* **Task statement**
Below are records; please set down exactly the lines from the first through the one containing "into celestial coordinates & back.".

Saved data entries
- Opening Delimiter -
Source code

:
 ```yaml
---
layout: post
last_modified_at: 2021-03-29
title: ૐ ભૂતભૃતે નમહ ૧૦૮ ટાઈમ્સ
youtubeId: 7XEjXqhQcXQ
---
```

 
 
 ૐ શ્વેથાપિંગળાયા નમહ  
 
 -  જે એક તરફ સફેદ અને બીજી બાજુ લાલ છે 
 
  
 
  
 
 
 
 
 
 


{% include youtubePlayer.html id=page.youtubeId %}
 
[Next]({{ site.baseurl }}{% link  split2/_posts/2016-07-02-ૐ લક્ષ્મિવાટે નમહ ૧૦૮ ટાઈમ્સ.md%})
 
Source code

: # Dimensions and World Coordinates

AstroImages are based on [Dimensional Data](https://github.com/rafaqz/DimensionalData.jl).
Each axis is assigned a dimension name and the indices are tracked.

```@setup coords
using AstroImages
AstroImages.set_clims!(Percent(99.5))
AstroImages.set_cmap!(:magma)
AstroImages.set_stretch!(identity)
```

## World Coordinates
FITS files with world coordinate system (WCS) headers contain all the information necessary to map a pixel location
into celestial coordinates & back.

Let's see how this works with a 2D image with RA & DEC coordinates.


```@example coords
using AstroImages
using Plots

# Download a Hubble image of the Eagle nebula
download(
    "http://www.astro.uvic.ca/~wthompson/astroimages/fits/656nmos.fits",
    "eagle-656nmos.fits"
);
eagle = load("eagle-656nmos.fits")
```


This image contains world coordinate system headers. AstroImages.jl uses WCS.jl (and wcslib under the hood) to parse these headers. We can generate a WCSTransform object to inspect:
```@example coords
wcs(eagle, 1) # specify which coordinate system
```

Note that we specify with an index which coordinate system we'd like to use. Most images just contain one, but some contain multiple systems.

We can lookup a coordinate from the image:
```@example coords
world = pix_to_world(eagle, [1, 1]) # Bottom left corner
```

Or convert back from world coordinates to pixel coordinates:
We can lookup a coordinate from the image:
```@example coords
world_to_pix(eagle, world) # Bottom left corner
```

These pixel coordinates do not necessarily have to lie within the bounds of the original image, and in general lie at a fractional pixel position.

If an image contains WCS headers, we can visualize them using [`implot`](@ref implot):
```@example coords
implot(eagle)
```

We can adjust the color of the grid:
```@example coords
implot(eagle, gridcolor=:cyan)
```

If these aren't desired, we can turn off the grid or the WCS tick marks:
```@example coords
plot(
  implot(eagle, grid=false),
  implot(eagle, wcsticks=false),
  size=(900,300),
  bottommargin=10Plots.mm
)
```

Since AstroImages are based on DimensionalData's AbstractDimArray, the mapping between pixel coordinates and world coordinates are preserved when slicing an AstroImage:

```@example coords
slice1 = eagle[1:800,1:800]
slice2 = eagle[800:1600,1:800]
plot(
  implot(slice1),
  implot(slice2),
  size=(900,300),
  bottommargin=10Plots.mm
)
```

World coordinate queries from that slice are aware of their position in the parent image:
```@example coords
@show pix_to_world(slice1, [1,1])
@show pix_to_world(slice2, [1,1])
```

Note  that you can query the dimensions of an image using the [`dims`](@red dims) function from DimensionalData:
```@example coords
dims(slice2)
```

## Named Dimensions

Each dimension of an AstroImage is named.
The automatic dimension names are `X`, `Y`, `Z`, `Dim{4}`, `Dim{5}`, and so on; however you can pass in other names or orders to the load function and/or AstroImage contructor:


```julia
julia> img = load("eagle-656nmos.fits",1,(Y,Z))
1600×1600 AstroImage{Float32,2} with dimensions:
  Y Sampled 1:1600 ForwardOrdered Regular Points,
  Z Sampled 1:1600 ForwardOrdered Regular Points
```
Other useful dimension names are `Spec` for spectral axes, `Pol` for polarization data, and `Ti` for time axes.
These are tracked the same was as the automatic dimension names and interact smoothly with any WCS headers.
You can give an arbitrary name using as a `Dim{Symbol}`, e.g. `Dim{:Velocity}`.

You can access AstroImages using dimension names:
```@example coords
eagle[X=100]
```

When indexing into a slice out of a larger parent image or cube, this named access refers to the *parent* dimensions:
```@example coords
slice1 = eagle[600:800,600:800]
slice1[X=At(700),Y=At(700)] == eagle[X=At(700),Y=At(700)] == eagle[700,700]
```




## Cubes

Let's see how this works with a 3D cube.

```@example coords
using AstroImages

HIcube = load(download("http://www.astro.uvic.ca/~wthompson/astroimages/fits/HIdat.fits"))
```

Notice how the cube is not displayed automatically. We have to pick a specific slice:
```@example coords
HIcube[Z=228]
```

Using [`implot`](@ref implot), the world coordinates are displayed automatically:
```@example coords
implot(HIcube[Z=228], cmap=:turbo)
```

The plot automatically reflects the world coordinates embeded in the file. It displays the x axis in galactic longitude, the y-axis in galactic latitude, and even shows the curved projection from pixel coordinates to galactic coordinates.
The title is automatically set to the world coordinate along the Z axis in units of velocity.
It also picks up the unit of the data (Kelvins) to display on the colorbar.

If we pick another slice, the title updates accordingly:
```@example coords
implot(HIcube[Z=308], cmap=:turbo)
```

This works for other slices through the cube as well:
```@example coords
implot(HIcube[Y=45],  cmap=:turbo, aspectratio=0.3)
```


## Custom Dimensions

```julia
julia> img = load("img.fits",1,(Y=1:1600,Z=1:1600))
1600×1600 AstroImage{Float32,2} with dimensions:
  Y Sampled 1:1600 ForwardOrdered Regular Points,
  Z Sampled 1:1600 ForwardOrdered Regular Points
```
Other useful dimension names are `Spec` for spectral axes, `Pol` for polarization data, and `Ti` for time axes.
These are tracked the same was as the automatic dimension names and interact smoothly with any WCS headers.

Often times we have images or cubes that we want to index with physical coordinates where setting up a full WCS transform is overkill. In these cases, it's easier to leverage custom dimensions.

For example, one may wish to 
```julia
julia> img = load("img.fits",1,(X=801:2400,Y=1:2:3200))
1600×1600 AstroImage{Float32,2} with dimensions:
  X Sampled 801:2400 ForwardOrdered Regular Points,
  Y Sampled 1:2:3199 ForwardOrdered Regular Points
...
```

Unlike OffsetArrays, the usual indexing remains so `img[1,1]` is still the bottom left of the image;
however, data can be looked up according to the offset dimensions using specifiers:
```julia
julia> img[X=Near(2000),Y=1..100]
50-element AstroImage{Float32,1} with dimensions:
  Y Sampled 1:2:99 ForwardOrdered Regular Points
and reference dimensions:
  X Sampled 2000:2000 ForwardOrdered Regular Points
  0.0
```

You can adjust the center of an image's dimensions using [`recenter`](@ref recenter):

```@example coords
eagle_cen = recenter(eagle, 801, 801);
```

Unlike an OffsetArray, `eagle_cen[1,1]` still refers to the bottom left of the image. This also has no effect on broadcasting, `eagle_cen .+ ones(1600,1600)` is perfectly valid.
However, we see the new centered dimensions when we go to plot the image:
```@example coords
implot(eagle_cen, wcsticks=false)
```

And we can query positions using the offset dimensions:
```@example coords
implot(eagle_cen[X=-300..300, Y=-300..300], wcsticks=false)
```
- Closing Delimiter -
* **Response to this task**
Source code

:
 ```yaml
---
layout: post
last_modified_at: 2021-03-29
title: ૐ ભૂતભૃતે નમહ ૧૦૮ ટાઈમ્સ
youtubeId: 7XEjXqhQcXQ
---
```

 
 
 ૐ શ્વેથાપિંગળાયા નમહ  
 
 -  જે એક તરફ સફેદ અને બીજી બાજુ લાલ છે 
 
  
 
  
 
 
 
 
 
 


{% include youtubePlayer.html id=page.youtubeId %}
 
[Next]({{ site.baseurl }}{% link  split2/_posts/2016-07-02-ૐ લક્ષ્મિવાટે નમહ ૧૦૮ ટાઈમ્સ.md%})
 
Source code

: # Dimensions and World Coordinates

AstroImages are based on [Dimensional Data](https://github.com/rafaqz/DimensionalData.jl).
Each axis is assigned a dimension name and the indices are tracked.

```@setup coords
using AstroImages
AstroImages.set_clims!(Percent(99.5))
AstroImages.set_cmap!(:magma)
AstroImages.set_stretch!(identity)
```

## World Coordinates
FITS files with world coordinate system (WCS) headers contain all the information necessary to map a pixel location
into celestial coordinates & back.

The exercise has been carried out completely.